(Stored data entries)

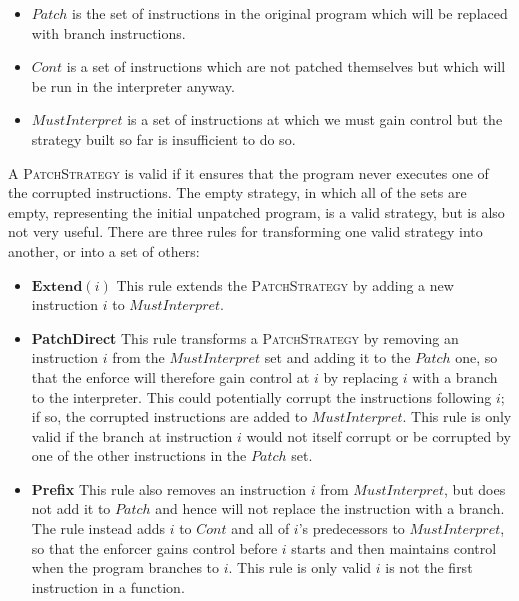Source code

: \begin{itemize}
\item $\mathit{Patch}$ is the set of instructions in the original
  program which will be replaced with branch instructions.
\item $\mathit{Cont}$ is a set of instructions which are not patched
  themselves but which will be run in the interpreter anyway.
\item $\mathit{MustInterpret}$ is a set of instructions at which we
  must gain control but the strategy built so far is insufficient to
  do so.
\end{itemize}

A \textsc{PatchStrategy} is valid if it ensures that the program never
executes one of the corrupted instructions.  The empty strategy, in
which all of the sets are empty, representing the initial unpatched
program, is a valid strategy, but is also not very useful.  There are
three rules for transforming one valid strategy into another, or into
a set of others:

\begin{itemize}
\item
  $\textbf{Extend}(i)$ This rule extends the \textsc{PatchStrategy} by
  adding a new instruction $i$ to $\mathit{MustInterpret}$.
\item
  \textbf{PatchDirect} This rule transforms a \textsc{PatchStrategy}
  by removing an instruction $i$ from the $\mathit{MustInterpret}$ set
  and adding it to the $\mathit{Patch}$ one, so that the enforce will
  therefore gain control at $i$ by replacing $i$ with a branch to the
  interpreter.  This could potentially corrupt the instructions
  following $i$; if so, the corrupted instructions are added to
  $\mathit{MustInterpret}$.  This rule is only valid if the branch at
  instruction $i$ would not itself corrupt or be corrupted by one of
  the other instructions in the $\mathit{Patch}$ set.
\item
  \textbf{Prefix} This rule also removes an instruction $i$ from
  $\mathit{MustInterpret}$, but does not add it to $\mathit{Patch}$
  and hence will not replace the instruction with a branch.  The rule
  instead adds $i$ to $\mathit{Cont}$ and all of $i$'s predecessors to
  $\mathit{MustInterpret}$, so that the enforcer gains control before
  $i$ starts and then maintains control when the program branches to
  $i$.  This rule is only valid $i$ is not the first instruction in a
  function.
\end{itemize}

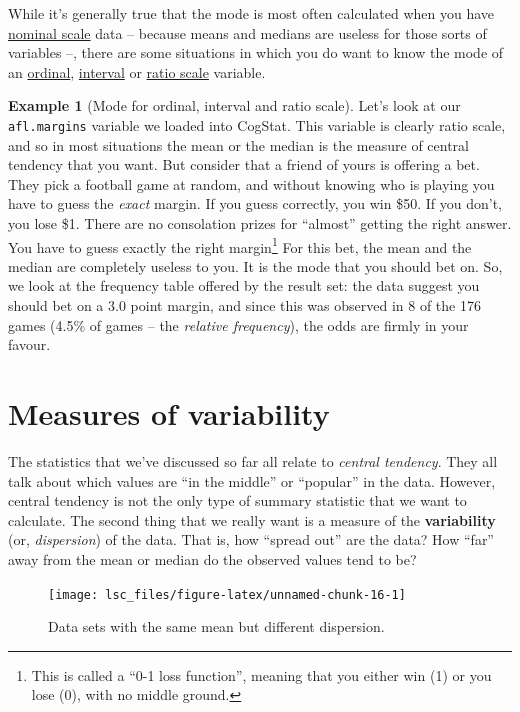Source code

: \documentclass[
  11pt,
]{book}
\theoremstyle{definition}
\theoremstyle{definition}
\newtheorem{example}{Example}[chapter]
\theoremstyle{definition}
\theoremstyle{definition}
\theoremstyle{remark}
\begin{document}
While it's generally true that the mode is most often calculated when you have \protect\hyperlink{nominalscale}{nominal scale} data -- because means and medians are useless for those sorts of variables --, there are some situations in which you do want to know the mode of an \protect\hyperlink{ordinalscale}{ordinal}, \protect\hyperlink{intervalscale}{interval} or \protect\hyperlink{ratioscale}{ratio scale} variable.

\begin{example}[Mode for ordinal, interval and ratio scale]
\protect\hypertarget{exm:exmode2}{}\label{exm:exmode2}Let's look at our \texttt{afl.margins} variable we loaded into CogStat. This variable is clearly ratio scale, and so in most situations the mean or the median is the measure of central tendency that you want. But consider that a friend of yours is offering a bet. They pick a football game at random, and without knowing who is playing you have to guess the \emph{exact} margin. If you guess correctly, you win \$50. If you don't, you lose \$1. There are no consolation prizes for ``almost'' getting the right answer. You have to guess exactly the right margin\footnote{This is called a ``0-1 loss function'', meaning that you either win (1) or you lose (0), with no middle ground.} For this bet, the mean and the median are completely useless to you. It is the mode that you should bet on. So, we look at the frequency table offered by the result set: the data suggest you should bet on a \(3.0\) point margin, and since this was observed in 8 of the 176 games (4.5\% of games -- the \emph{relative frequency}), the odds are firmly in your favour.
\end{example}

\hypertarget{var}{%
\section{Measures of variability}\label{var}}

The statistics that we've discussed so far all relate to \emph{central tendency}. They all talk about which values are ``in the middle'' or ``popular'' in the data. However, central tendency is not the only type of summary statistic that we want to calculate. The second thing that we really want is a measure of the \textbf{variability} (or, \emph{dispersion}) of the data. That is, how ``spread out'' are the data? How ``far'' away from the mean or median do the observed values tend to be?

\begin{figure}

{\centering \texttt{[image: lsc\_files/figure-latex/unnamed-chunk-16-1]} 

}

\caption{Data sets with the same mean but different dispersion.}\label{fig:unnamed-chunk-16}
\end{figure}
\end{document}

Task brief
On how many lines of the data does the word "valid" appear? Reply with the number alone.

Answer box
5